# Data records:
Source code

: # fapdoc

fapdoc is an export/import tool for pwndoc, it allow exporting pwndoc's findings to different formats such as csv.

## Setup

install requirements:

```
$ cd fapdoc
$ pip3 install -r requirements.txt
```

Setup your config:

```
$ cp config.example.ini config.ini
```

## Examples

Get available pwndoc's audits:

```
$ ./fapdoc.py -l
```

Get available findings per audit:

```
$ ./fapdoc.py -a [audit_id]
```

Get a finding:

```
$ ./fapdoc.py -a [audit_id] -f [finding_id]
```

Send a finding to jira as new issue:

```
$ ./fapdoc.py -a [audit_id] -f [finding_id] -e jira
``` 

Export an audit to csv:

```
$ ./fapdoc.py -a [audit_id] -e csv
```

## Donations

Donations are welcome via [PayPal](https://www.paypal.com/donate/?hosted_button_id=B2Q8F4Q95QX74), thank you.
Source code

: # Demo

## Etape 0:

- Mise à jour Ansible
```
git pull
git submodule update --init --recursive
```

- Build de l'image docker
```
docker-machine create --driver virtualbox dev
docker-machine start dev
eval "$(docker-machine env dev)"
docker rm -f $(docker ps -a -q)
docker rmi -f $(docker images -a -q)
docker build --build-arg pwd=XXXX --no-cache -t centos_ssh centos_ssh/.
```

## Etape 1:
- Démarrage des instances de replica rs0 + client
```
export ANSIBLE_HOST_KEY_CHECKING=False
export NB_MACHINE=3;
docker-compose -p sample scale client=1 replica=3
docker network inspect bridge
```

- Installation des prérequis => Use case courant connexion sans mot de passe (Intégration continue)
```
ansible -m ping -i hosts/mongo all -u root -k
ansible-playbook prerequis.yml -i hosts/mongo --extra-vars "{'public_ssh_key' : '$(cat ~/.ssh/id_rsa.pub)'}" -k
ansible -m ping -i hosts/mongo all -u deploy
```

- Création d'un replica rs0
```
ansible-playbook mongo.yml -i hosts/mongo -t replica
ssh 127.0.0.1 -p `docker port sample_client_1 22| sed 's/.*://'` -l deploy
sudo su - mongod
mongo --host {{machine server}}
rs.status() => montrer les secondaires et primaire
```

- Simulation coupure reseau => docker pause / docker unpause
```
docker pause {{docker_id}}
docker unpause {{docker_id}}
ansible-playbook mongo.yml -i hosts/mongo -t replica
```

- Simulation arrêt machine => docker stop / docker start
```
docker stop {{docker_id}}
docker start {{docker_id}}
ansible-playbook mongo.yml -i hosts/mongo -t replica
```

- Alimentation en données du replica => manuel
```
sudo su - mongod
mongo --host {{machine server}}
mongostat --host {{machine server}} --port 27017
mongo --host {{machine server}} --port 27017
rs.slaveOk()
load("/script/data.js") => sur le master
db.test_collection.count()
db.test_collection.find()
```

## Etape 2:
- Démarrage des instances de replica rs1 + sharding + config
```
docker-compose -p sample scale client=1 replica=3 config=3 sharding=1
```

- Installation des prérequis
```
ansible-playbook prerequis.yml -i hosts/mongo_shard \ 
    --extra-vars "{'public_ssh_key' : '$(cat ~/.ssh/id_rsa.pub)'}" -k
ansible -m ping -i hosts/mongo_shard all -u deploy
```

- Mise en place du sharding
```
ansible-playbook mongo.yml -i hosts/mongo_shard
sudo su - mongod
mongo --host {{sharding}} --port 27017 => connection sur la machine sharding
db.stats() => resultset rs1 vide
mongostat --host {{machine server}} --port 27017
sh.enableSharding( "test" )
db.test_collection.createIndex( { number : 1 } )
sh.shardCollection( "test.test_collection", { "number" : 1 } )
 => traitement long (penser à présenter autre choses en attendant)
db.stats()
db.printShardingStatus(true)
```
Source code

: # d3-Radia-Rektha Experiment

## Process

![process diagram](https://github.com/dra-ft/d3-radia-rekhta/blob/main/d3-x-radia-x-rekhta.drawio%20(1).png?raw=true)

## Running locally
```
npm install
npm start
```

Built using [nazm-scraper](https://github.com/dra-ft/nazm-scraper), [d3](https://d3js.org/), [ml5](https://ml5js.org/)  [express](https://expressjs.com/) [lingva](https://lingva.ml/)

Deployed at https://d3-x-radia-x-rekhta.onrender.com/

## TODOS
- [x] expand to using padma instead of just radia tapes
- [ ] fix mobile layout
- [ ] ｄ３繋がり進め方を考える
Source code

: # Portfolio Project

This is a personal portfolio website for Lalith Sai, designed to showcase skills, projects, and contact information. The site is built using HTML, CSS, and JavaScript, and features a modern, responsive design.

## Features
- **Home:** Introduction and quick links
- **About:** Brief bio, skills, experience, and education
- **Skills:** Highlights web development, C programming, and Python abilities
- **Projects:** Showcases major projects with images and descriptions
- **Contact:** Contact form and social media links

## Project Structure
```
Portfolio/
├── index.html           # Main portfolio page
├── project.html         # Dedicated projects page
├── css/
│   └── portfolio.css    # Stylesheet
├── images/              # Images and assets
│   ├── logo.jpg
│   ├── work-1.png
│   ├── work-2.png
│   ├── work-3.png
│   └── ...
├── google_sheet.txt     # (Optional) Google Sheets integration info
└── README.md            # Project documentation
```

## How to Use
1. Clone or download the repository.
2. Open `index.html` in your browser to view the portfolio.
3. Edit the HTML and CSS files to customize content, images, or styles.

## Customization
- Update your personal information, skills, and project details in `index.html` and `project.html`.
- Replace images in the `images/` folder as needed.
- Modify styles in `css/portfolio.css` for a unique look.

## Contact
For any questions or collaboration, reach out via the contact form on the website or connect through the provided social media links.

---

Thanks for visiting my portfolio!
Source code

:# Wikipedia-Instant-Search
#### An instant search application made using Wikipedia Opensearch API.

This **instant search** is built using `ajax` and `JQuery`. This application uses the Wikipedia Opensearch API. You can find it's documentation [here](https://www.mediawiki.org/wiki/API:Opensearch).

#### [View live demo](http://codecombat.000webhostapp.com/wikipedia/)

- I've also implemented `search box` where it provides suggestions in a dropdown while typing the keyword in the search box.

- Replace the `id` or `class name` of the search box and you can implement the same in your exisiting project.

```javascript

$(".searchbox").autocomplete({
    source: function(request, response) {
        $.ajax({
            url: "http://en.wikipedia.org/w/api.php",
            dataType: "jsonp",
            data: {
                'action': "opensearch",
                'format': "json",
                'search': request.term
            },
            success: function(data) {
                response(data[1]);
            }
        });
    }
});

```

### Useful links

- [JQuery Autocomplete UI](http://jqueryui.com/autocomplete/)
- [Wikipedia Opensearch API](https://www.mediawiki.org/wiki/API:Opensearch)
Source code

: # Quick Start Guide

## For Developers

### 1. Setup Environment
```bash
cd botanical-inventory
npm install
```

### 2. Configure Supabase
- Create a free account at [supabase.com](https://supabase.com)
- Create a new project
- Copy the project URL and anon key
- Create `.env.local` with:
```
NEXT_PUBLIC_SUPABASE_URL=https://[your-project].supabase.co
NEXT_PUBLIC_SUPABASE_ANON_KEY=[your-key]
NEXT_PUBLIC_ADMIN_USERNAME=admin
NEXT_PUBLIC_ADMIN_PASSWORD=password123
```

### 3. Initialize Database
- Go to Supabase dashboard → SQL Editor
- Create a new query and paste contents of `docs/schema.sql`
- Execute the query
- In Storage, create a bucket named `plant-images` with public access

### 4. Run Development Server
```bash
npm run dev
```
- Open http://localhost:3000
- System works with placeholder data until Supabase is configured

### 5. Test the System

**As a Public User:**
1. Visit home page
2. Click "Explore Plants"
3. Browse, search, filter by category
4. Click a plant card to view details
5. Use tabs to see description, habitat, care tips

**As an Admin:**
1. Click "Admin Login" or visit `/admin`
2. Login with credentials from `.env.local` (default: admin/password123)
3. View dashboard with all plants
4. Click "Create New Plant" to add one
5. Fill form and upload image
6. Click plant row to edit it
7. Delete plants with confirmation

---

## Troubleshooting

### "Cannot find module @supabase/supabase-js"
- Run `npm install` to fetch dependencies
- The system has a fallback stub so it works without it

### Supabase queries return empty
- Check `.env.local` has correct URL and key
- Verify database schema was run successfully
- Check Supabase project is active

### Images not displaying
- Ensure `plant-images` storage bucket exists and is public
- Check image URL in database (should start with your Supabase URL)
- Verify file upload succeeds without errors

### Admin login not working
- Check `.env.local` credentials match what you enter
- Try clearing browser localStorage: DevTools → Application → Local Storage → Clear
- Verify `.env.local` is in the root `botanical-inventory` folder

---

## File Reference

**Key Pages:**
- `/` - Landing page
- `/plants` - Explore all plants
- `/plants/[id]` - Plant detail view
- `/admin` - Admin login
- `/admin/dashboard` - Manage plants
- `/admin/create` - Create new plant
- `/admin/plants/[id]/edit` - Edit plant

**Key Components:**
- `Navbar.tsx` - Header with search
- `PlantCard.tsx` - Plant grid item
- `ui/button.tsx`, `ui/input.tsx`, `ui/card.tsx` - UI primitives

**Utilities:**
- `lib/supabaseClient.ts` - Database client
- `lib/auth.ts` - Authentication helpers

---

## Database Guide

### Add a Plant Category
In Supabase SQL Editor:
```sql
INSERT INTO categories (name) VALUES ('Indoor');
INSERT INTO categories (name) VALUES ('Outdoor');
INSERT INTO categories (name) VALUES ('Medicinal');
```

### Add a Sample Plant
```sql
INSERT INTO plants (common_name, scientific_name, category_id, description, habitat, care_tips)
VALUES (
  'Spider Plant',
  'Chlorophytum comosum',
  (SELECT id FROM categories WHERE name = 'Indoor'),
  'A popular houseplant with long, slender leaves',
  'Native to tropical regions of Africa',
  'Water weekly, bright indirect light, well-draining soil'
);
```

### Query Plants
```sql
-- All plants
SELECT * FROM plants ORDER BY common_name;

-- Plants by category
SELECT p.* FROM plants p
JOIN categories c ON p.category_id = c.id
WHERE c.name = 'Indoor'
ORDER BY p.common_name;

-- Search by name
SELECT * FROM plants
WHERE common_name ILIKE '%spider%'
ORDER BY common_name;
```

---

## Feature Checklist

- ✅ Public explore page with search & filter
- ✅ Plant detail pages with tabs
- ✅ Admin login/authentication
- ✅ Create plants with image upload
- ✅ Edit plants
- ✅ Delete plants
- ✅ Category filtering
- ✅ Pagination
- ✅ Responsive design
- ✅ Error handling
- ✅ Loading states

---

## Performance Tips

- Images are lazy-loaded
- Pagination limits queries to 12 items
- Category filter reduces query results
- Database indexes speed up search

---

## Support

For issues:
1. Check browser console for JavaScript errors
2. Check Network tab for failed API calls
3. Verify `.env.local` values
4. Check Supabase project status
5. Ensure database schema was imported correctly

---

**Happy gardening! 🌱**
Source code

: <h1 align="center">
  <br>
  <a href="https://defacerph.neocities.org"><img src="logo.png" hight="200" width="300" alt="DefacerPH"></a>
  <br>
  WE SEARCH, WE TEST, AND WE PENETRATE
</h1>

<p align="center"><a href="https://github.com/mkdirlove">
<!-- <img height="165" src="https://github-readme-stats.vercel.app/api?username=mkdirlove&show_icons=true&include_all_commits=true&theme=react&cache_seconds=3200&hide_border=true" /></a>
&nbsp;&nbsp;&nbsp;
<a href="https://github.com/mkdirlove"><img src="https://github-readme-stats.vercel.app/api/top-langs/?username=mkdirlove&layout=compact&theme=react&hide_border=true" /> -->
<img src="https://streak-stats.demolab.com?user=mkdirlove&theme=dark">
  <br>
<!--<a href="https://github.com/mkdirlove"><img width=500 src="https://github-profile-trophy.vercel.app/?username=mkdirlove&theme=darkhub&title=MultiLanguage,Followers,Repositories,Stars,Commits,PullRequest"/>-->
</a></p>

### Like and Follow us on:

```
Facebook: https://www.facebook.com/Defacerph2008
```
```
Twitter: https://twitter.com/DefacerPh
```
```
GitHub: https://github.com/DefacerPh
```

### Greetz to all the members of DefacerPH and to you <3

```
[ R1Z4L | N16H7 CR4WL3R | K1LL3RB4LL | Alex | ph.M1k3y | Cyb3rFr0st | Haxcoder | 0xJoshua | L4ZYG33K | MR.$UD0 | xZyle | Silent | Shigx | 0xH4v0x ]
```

# What is expected:
Keep only those lines of the records that hold "Editor", and return them.

# Answer space:
- Go to Supabase dashboard → SQL Editor
In Supabase SQL Editor:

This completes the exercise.